DATA SUPPLIED Block Start

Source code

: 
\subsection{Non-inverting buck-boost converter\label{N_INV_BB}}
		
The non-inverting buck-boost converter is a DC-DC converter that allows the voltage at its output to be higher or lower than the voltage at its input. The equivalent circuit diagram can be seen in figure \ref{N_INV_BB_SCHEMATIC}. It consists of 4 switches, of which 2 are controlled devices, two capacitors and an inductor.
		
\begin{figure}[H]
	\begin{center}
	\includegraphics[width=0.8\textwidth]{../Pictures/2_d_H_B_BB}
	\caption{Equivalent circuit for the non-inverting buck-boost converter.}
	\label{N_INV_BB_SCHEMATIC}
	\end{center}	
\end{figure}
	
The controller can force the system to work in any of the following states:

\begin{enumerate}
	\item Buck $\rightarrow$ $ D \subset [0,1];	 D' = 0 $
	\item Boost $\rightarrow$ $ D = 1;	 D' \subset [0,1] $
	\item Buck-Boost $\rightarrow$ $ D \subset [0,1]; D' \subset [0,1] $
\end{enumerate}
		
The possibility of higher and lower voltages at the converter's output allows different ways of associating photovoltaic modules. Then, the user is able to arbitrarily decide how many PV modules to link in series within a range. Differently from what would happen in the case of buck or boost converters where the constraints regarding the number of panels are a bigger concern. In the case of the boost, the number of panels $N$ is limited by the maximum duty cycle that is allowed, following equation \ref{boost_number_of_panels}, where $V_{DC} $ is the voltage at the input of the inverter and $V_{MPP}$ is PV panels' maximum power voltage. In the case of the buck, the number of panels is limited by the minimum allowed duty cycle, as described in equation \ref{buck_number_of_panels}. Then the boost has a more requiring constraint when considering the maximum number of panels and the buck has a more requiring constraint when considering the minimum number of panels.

DATA SUPPLIED Block End

* [TO DO] Could you repeat every record above exactly as it stands?

* [RESULT]
Source code

: 
\subsection{Non-inverting buck-boost converter\label{N_INV_BB}}
		
The non-inverting buck-boost converter is a DC-DC converter that allows the voltage at its output to be higher or lower than the voltage at its input. The equivalent circuit diagram can be seen in figure \ref{N_INV_BB_SCHEMATIC}. It consists of 4 switches, of which 2 are controlled devices, two capacitors and an inductor.
		
\begin{figure}[H]
	\begin{center}
	\includegraphics[width=0.8\textwidth]{../Pictures/2_d_H_B_BB}
	\caption{Equivalent circuit for the non-inverting buck-boost converter.}
	\label{N_INV_BB_SCHEMATIC}
	\end{center}	
\end{figure}
	
The controller can force the system to work in any of the following states:

\begin{enumerate}
	\item Buck $\rightarrow$ $ D \subset [0,1];	 D' = 0 $
	\item Boost $\rightarrow$ $ D = 1;	 D' \subset [0,1] $
	\item Buck-Boost $\rightarrow$ $ D \subset [0,1]; D' \subset [0,1] $
\end{enumerate}
		
The possibility of higher and lower voltages at the converter's output allows different ways of associating photovoltaic modules. Then, the user is able to arbitrarily decide how many PV modules to link in series within a range. Differently from what would happen in the case of buck or boost converters where the constraints regarding the number of panels are a bigger concern. In the case of the boost, the number of panels $N$ is limited by the maximum duty cycle that is allowed, following equation \ref{boost_number_of_panels}, where $V_{DC} $ is the voltage at the input of the inverter and $V_{MPP}$ is PV panels' maximum power voltage. In the case of the buck, the number of panels is limited by the minimum allowed duty cycle, as described in equation \ref{buck_number_of_panels}. Then the boost has a more requiring constraint when considering the maximum number of panels and the buck has a more requiring constraint when considering the minimum number of panels.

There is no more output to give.